→ YOUR GOAL
Below is a listing; restate from it, character for character, the lines beginning at the line holding "155 km kilinochchi." and ending at the line holding "No one has been", both included.
________________________________________
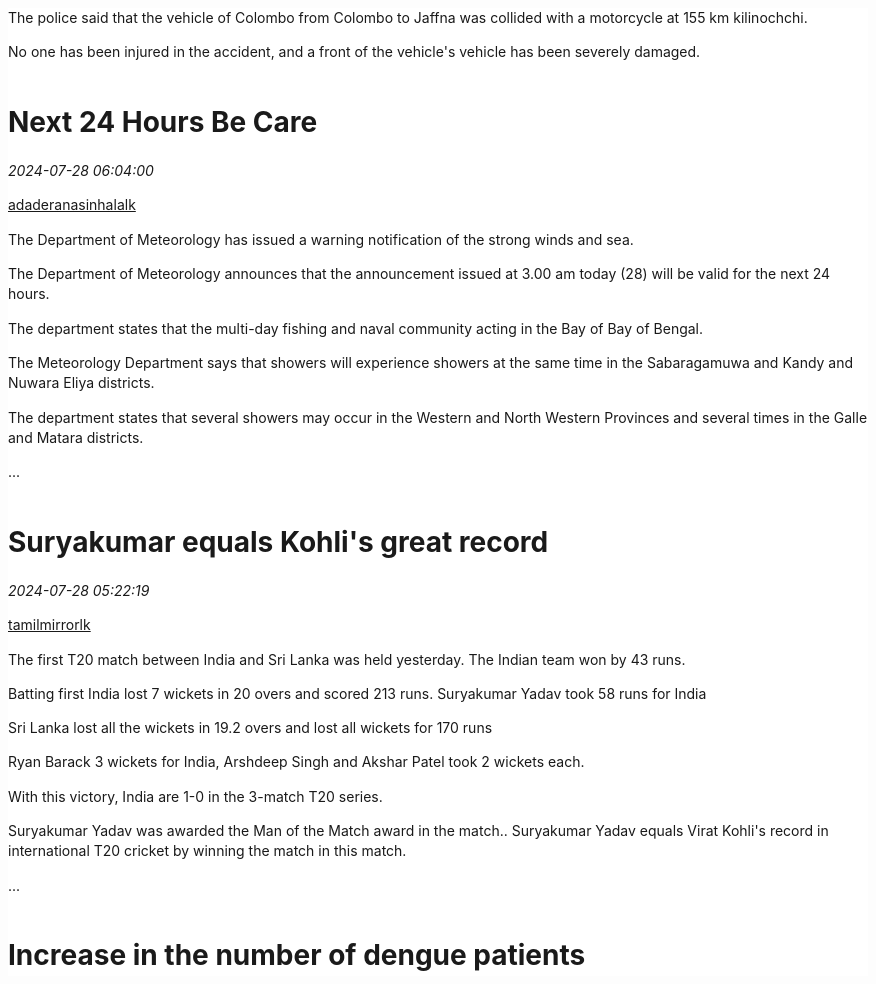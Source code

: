 The police said that the vehicle of Colombo from Colombo to Jaffna was collided with a motorcycle at 155 km kilinochchi.

No one has been injured in the accident, and a front of the vehicle's vehicle has been severely damaged.



# Next 24 Hours Be Care

*2024-07-28 06:04:00*

[adaderanasinhalalk](http://sinhala.adaderana.lk/news/199281)

The Department of Meteorology has issued a warning notification of the strong winds and sea.

The Department of Meteorology announces that the announcement issued at 3.00 am today (28) will be valid for the next 24 hours.

The department states that the multi-day fishing and naval community acting in the Bay of Bay of Bengal.

The Meteorology Department says that showers will experience showers at the same time in the Sabaragamuwa and Kandy and Nuwara Eliya districts.

The department states that several showers may occur in the Western and North Western Provinces and several times in the Galle and Matara districts.

...



# Suryakumar equals Kohli's great record

*2024-07-28 05:22:19*

[tamilmirrorlk](https://www.tamilmirror.lk/பிரதான-விளையாட்டு/கோலியின்-மாபெரும்-சாதனையை-சமன்-செய்த-சூர்யகுமார்/44-341128)

The first T20 match between India and Sri Lanka was held yesterday. The Indian team won by 43 runs.

Batting first India lost 7 wickets in 20 overs and scored 213 runs. Suryakumar Yadav took 58 runs for India

Sri Lanka lost all the wickets in 19.2 overs and lost all wickets for 170 runs

Ryan Barack 3 wickets for India, Arshdeep Singh and Akshar Patel took 2 wickets each.

With this victory, India are 1-0 in the 3-match T20 series.

Suryakumar Yadav was awarded the Man of the Match award in the match.. Suryakumar Yadav equals Virat Kohli's record in international T20 cricket by winning the match in this match.

...



# Increase in the number of dengue patients
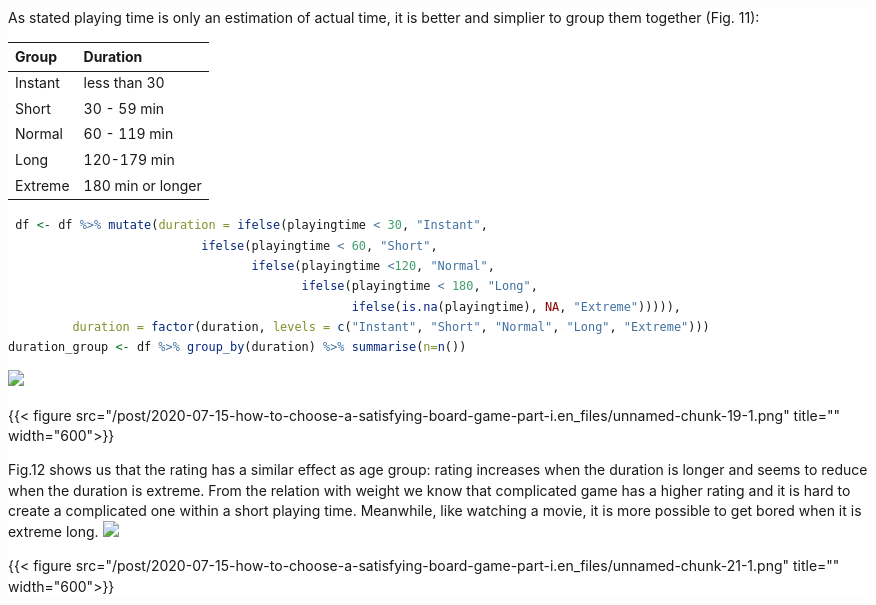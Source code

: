 As stated playing time is only an estimation of actual time, it is better and simplier to group them together (Fig. 11):

|Group|Duration|
|:---|:---|
|Instant | less than 30|
|Short | 30 - 59 min|
|Normal | 60 - 119 min|
|Long | 120-179 min|
|Extreme |180 min or longer|



```r
 df <- df %>% mutate(duration = ifelse(playingtime < 30, "Instant",
                           ifelse(playingtime < 60, "Short",
                                  ifelse(playingtime <120, "Normal",
                                         ifelse(playingtime < 180, "Long", 
                                                ifelse(is.na(playingtime), NA, "Extreme"))))),
         duration = factor(duration, levels = c("Instant", "Short", "Normal", "Long", "Extreme")))
duration_group <- df %>% group_by(duration) %>% summarise(n=n())
```
<img src="/post/2020-07-15-how-to-choose-a-satisfying-board-game-part-i.en_files/figure-html/unnamed-chunk-16-1.png" width="672" />

{{< figure src="/post/2020-07-15-how-to-choose-a-satisfying-board-game-part-i.en_files/unnamed-chunk-19-1.png" title="" width="600">}}

Fig.12 shows us that the rating has a similar effect as age group: rating increases when the duration is longer and seems to reduce when the duration is extreme. From the relation with weight we know that complicated game has a higher rating and it is hard to create a complicated one within a short playing time. Meanwhile, like watching a movie, it is more possible to get bored when it is extreme long. 
<img src="/post/2020-07-15-how-to-choose-a-satisfying-board-game-part-i.en_files/figure-html/unnamed-chunk-17-1.png" width="672" />

{{< figure src="/post/2020-07-15-how-to-choose-a-satisfying-board-game-part-i.en_files/unnamed-chunk-21-1.png" title="" width="600">}}

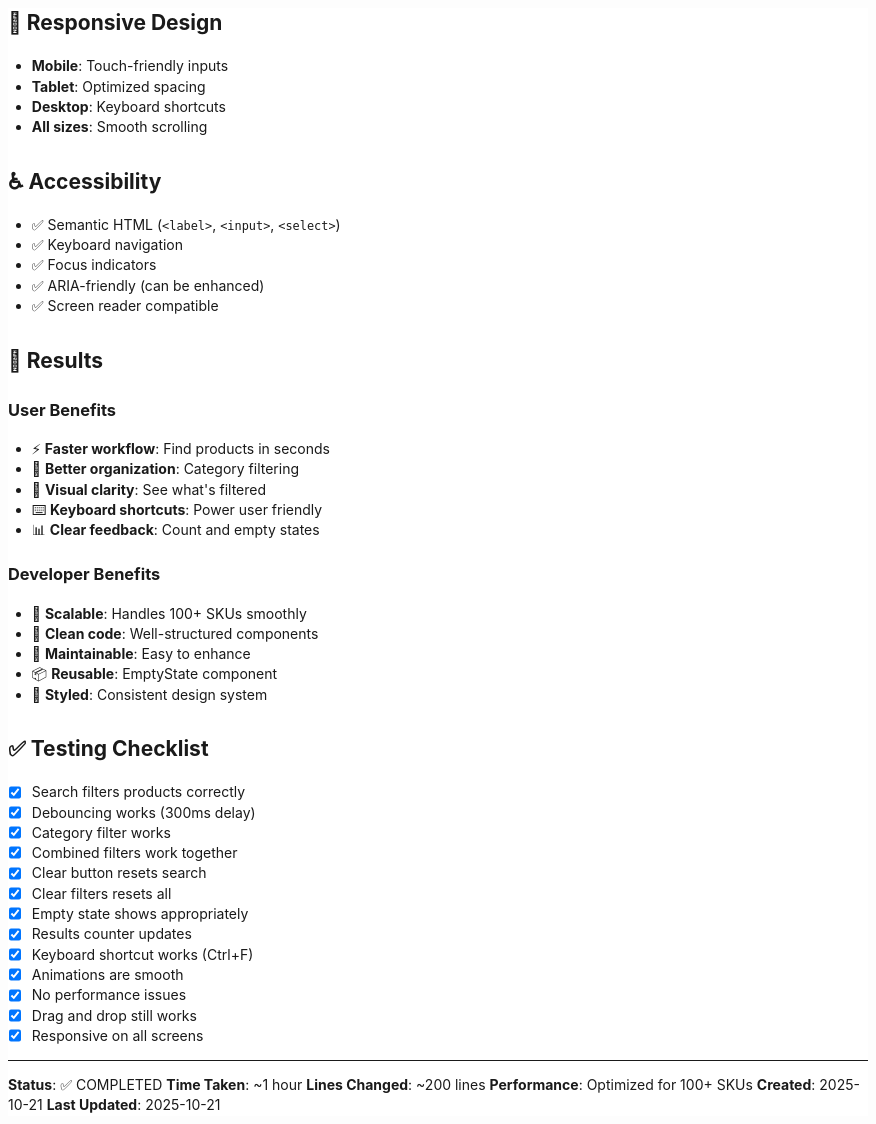 ## 📱 Responsive Design

- **Mobile**: Touch-friendly inputs
- **Tablet**: Optimized spacing
- **Desktop**: Keyboard shortcuts
- **All sizes**: Smooth scrolling

## ♿ Accessibility

- ✅ Semantic HTML (`<label>`, `<input>`, `<select>`)
- ✅ Keyboard navigation
- ✅ Focus indicators
- ✅ ARIA-friendly (can be enhanced)
- ✅ Screen reader compatible

## 🎉 Results

### User Benefits
- ⚡ **Faster workflow**: Find products in seconds
- 🎯 **Better organization**: Category filtering
- 👀 **Visual clarity**: See what's filtered
- ⌨️ **Keyboard shortcuts**: Power user friendly
- 📊 **Clear feedback**: Count and empty states

### Developer Benefits
- 🚀 **Scalable**: Handles 100+ SKUs smoothly
- 🧹 **Clean code**: Well-structured components
- 🔧 **Maintainable**: Easy to enhance
- 📦 **Reusable**: EmptyState component
- 🎨 **Styled**: Consistent design system

## ✅ Testing Checklist

- [x] Search filters products correctly
- [x] Debouncing works (300ms delay)
- [x] Category filter works
- [x] Combined filters work together
- [x] Clear button resets search
- [x] Clear filters resets all
- [x] Empty state shows appropriately
- [x] Results counter updates
- [x] Keyboard shortcut works (Ctrl+F)
- [x] Animations are smooth
- [x] No performance issues
- [x] Drag and drop still works
- [x] Responsive on all screens

---

**Status**: ✅ COMPLETED
**Time Taken**: ~1 hour
**Lines Changed**: ~200 lines
**Performance**: Optimized for 100+ SKUs
**Created**: 2025-10-21
**Last Updated**: 2025-10-21
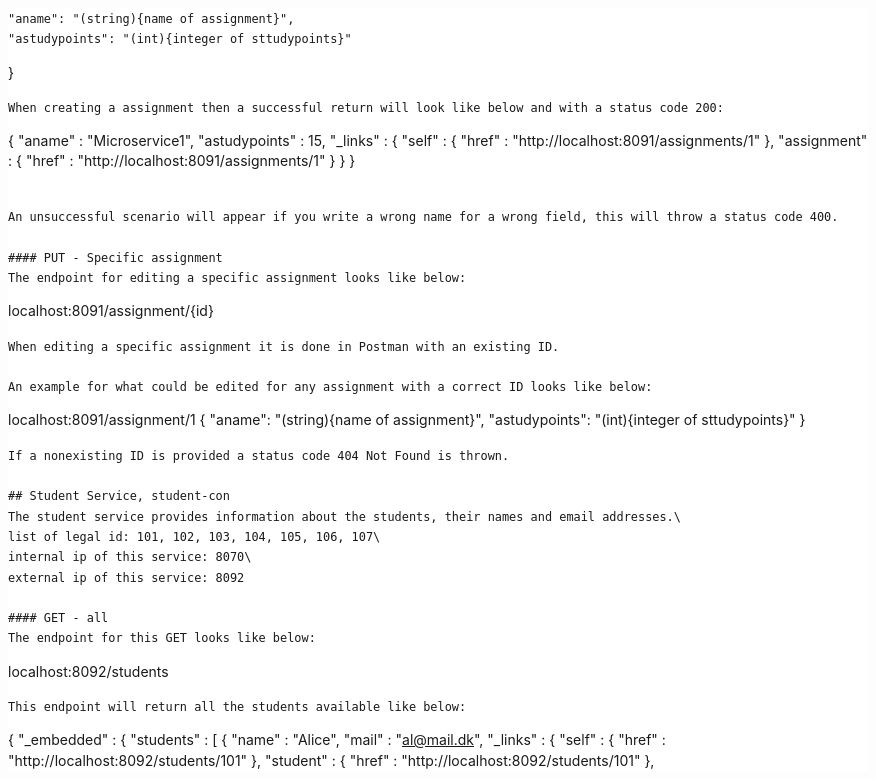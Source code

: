    "aname": "(string){name of assignment}",
    "astudypoints": "(int){integer of sttudypoints}"
}
```
When creating a assignment then a successful return will look like below and with a status code 200:
```
{
  "aname" : "Microservice1",
  "astudypoints" : 15,
  "_links" : {
    "self" : {
      "href" : "http://localhost:8091/assignments/1"
    },
    "assignment" : {
      "href" : "http://localhost:8091/assignments/1"
    }
  }
}
```

An unsuccessful scenario will appear if you write a wrong name for a wrong field, this will throw a status code 400.

#### PUT - Specific assignment
The endpoint for editing a specific assignment looks like below:
```
localhost:8091/assignment/{id}
```
When editing a specific assignment it is done in Postman with an existing ID.

An example for what could be edited for any assignment with a correct ID looks like below:
```
localhost:8091/assignment/1
{
    "aname": "(string){name of assignment}",
    "astudypoints": "(int){integer of sttudypoints}"
}
```
If a nonexisting ID is provided a status code 404 Not Found is thrown.

## Student Service, student-con
The student service provides information about the students, their names and email addresses.\
list of legal id: 101, 102, 103, 104, 105, 106, 107\
internal ip of this service: 8070\
external ip of this service: 8092

#### GET - all
The endpoint for this GET looks like below:
```
localhost:8092/students
```
This endpoint will return all the students available like below:
```
{
  "_embedded" : {
    "students" : [ {
      "name" : "Alice",
      "mail" : "al@mail.dk",
      "_links" : {
        "self" : {
          "href" : "http://localhost:8092/students/101"
        },
        "student" : {
          "href" : "http://localhost:8092/students/101"
        },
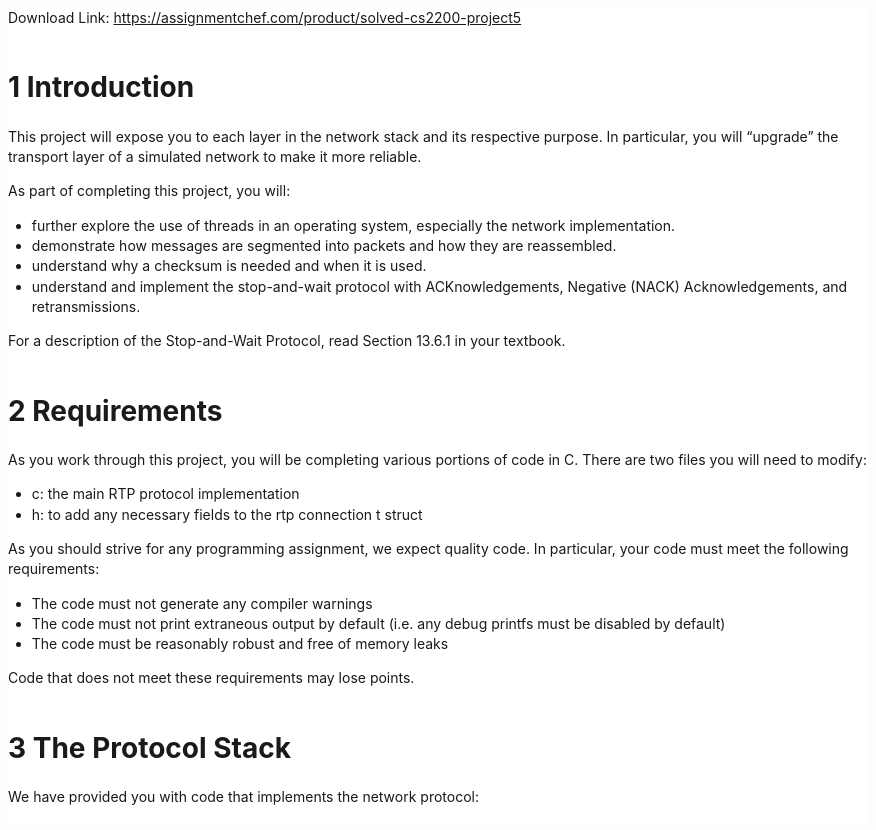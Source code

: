 Download Link: https://assignmentchef.com/product/solved-cs2200-project5
<br>
<h1>1        Introduction</h1>

This project will expose you to each layer in the network stack and its respective purpose. In particular, you will “upgrade” the transport layer of a simulated network to make it more reliable.

As part of completing this project, you will:

<ul>

 <li>further explore the use of threads in an operating system, especially the network implementation.</li>

 <li>demonstrate how messages are segmented into packets and how they are reassembled.</li>

 <li>understand why a checksum is needed and when it is used.</li>

 <li>understand and implement the stop-and-wait protocol with ACKnowledgements, Negative (NACK) Acknowledgements, and retransmissions.</li>

</ul>

For a description of the Stop-and-Wait Protocol, read Section 13.6.1 in your textbook.

<h1>2        Requirements</h1>

As you work through this project, you will be completing various portions of code in C. There are two files you will need to modify:

<ul>

 <li>c: the main RTP protocol implementation</li>

 <li>h: to add any necessary fields to the rtp connection t struct</li>

</ul>

As you should strive for any programming assignment, we expect quality code. In particular, your code must meet the following requirements:

<ul>

 <li>The code must not generate any compiler warnings</li>

 <li>The code must not print extraneous output by default (i.e. any debug printfs must be disabled by default)</li>

 <li>The code must be reasonably robust and free of memory leaks</li>

</ul>

Code that does not meet these requirements may lose points.

<h1>3        The Protocol Stack</h1>

We have provided you with code that implements the network protocol:

<table width="187">

 <tbody>

  <tr>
________________________________________
→ SOLVED PROBLEM
: The police said that the vehicle of Colombo from Colombo to Jaffna was collided with a motorcycle at 155 km kilinochchi.

No one has been injured in the accident, and a front of the vehicle's vehicle has been severely damaged.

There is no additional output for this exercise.